Neuer KHM-Chef Jonathan Fine: "Wir müssen niederschwelliger werden"
Der US-amerikanische Kunsthistoriker und derzeitige Chef des Weltmuseums, Jonathan Fine, wird Anfang 2025 als Nachfolger von Sabine Haag Generaldirektor des Kunsthistorischen Museums. Mit der APA sprach er über seine Pläne für den KHM-Verband, die aktuellen Herausforderungen der Museen und über die Frage, warum er zeitgenössischer Kunst eher nicht allzu großen Raum geben wird.
APA: Sie sind erst vor zwei Jahren als Direktor des Weltmuseums nach Wien gekommen.

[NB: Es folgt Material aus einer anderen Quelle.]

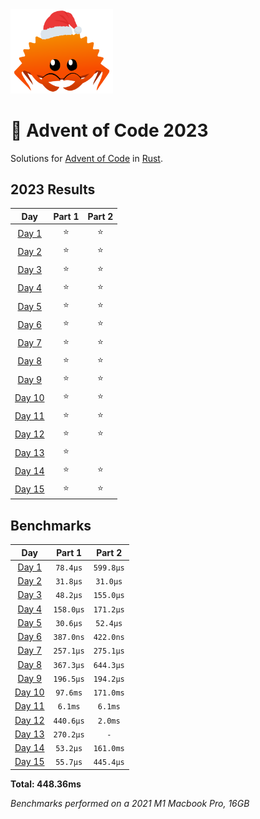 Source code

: <img src="./.assets/christmas_ferris.png" width="164">

# 🎄 Advent of Code 2023

Solutions for [Advent of Code](https://adventofcode.com/) in [Rust](https://www.rust-lang.org/).

<!--- advent_readme_stars table --->
## 2023 Results

| Day | Part 1 | Part 2 |
| :---: | :---: | :---: |
| [Day 1](https://adventofcode.com/2023/day/1) | ⭐ | ⭐ |
| [Day 2](https://adventofcode.com/2023/day/2) | ⭐ | ⭐ |
| [Day 3](https://adventofcode.com/2023/day/3) | ⭐ | ⭐ |
| [Day 4](https://adventofcode.com/2023/day/4) | ⭐ | ⭐ |
| [Day 5](https://adventofcode.com/2023/day/5) | ⭐ | ⭐ |
| [Day 6](https://adventofcode.com/2023/day/6) | ⭐ | ⭐ |
| [Day 7](https://adventofcode.com/2023/day/7) | ⭐ | ⭐ |
| [Day 8](https://adventofcode.com/2023/day/8) | ⭐ | ⭐ |
| [Day 9](https://adventofcode.com/2023/day/9) | ⭐ | ⭐ |
| [Day 10](https://adventofcode.com/2023/day/10) | ⭐ | ⭐ |
| [Day 11](https://adventofcode.com/2023/day/11) | ⭐ | ⭐ |
| [Day 12](https://adventofcode.com/2023/day/12) | ⭐ | ⭐ |
| [Day 13](https://adventofcode.com/2023/day/13) | ⭐ |   |
| [Day 14](https://adventofcode.com/2023/day/14) | ⭐ | ⭐ |
| [Day 15](https://adventofcode.com/2023/day/15) | ⭐ | ⭐ |
<!--- advent_readme_stars table --->

<!--- benchmarking table --->
## Benchmarks

| Day | Part 1 | Part 2 |
| :---: | :---: | :---:  |
| [Day 1](./src/bin/01.rs) | `78.4µs` | `599.8µs` |
| [Day 2](./src/bin/02.rs) | `31.8µs` | `31.0µs` |
| [Day 3](./src/bin/03.rs) | `48.2µs` | `155.0µs` |
| [Day 4](./src/bin/04.rs) | `158.0µs` | `171.2µs` |
| [Day 5](./src/bin/05.rs) | `30.6µs` | `52.4µs` |
| [Day 6](./src/bin/06.rs) | `387.0ns` | `422.0ns` |
| [Day 7](./src/bin/07.rs) | `257.1µs` | `275.1µs` |
| [Day 8](./src/bin/08.rs) | `367.3µs` | `644.3µs` |
| [Day 9](./src/bin/09.rs) | `196.5µs` | `194.2µs` |
| [Day 10](./src/bin/10.rs) | `97.6ms` | `171.0ms` |
| [Day 11](./src/bin/11.rs) | `6.1ms` | `6.1ms` |
| [Day 12](./src/bin/12.rs) | `440.6µs` | `2.0ms` |
| [Day 13](./src/bin/13.rs) | `270.2µs` | `-` |
| [Day 14](./src/bin/14.rs) | `53.2µs` | `161.0ms` |
| [Day 15](./src/bin/15.rs) | `55.7µs` | `445.4µs` |

**Total: 448.36ms**
<!--- benchmarking table --->
*Benchmarks performed on a 2021 M1 Macbook Pro, 16GB*
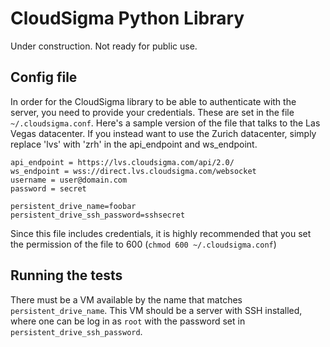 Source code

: # CloudSigma Python Library

Under construction. Not ready for public use.

## Config file

In order for the CloudSigma library to be able to authenticate with the server, you need to provide your credentials. These are set in the file `~/.cloudsigma.conf`. Here's a sample version of the file that talks to the Las Vegas datacenter. If you instead want to use the Zurich datacenter, simply replace 'lvs' with 'zrh' in the api_endpoint and ws_endpoint.

    api_endpoint = https://lvs.cloudsigma.com/api/2.0/
    ws_endpoint = wss://direct.lvs.cloudsigma.com/websocket
    username = user@domain.com
    password = secret

    persistent_drive_name=foobar
    persistent_drive_ssh_password=sshsecret

Since this file includes credentials, it is highly recommended that you set the permission of the file to 600 (`chmod 600 ~/.cloudsigma.conf`)

## Running the tests

There must be a VM available by the name that matches `persistent_drive_name`. This VM should be a server with SSH installed, where one can be log in as `root` with the password set in `persistent_drive_ssh_password`.
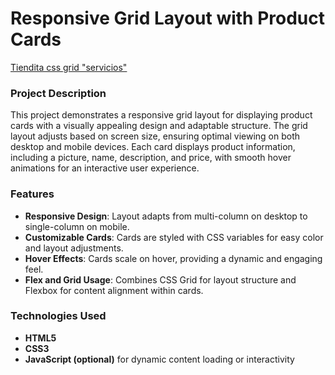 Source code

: 

# Responsive Grid Layout with Product Cards
[﻿Tiendita css grid "servicios"](https://pyro-nicolini.github.io/shop_css_m2.2/)

### Project Description

This project demonstrates a responsive grid layout for displaying product cards with a visually appealing design and adaptable structure. The grid layout adjusts based on screen size, ensuring optimal viewing on both desktop and mobile devices. Each card displays product information, including a picture, name, description, and price, with smooth hover animations for an interactive user experience.

### Features

- **Responsive Design**: Layout adapts from multi-column on desktop to single-column on mobile.
- **Customizable Cards**: Cards are styled with CSS variables for easy color and layout adjustments.
- **Hover Effects**: Cards scale on hover, providing a dynamic and engaging feel.
- **Flex and Grid Usage**: Combines CSS Grid for layout structure and Flexbox for content alignment within cards.

### Technologies Used

- **HTML5**
- **CSS3**
- **JavaScript (optional)** for dynamic content loading or interactivity

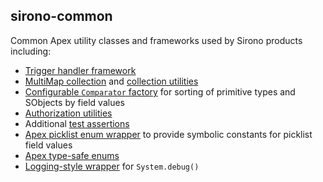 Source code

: ## sirono-common
Common Apex utility classes and frameworks used by Sirono products including:
* [Trigger handler framework](TriggerHandler)
* [MultiMap collection](MultiMap) and [collection utilities](CollectionUtil)
* [Configurable `Comparator` factory](Comparators) for sorting of primitive types and SObjects by field values
* [Authorization utilities](AuthorizationUtil)
* Additional [test assertions](Asserts)
* [Apex picklist enum wrapper](PicklistEnum) to provide symbolic constants for picklist field values
* [Apex type-safe enums](TypeSafeEnum)
* [Logging-style wrapper](Logger) for `System.debug()`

Hatten Sie da schon die KHM-Generaldirektion auf Ihrem Karriereplan?
Jonathan Fine: Nein, absolut nicht. Ich bin nach Wien gekommen, weil ich davon überzeugt war, dass das Weltmuseum ein hervorragendes Haus ist. Die Gelegenheit, so ein Museum zu leiten, lag mir sehr am Herzen. Es war absolut nicht der Plan, Generaldirektor des KHM-Verbands zu werden.
APA: Was hat Sie dazu bewogen, sich nun aber doch zu bewerben?
Fine: Als ich hier war, habe ich verstanden, wie intensiv die Verbindungen zwischen den einzelnen Sammlungen sind, und ich bin davon überzeugt, dass man mit den kunsthistorischen Sammlungen auch hier Weltgeschichten erzählen kann - und zwar nicht nur die Geschichten der vergangenen Zeiten, sondern auch jene, die uns heute beschäftigen.
APA: Welche Ideen bringen Sie mit für den Museumsverband?
Fine: Ich glaube, wir müssen niederschwelliger werden. Wir können nicht mehr davon ausgehen, dass alle Wienerinnen und Wiener, alle Touristinnen und Touristen schon eingeweihte Kunsthistorikerinnen und -historiker sind. Wir müssen das, was hier ist, besser und intensiver vermitteln. Ich glaube aber auch, dass wir die Verbindungen zwischen den Museen stärken müssen. Zusammen ist der Verband eine enzyklopädische Sammlung, die mit den großen Museen der Welt mithalten kann. Das müssen wir stärker in den Vordergrund stellen.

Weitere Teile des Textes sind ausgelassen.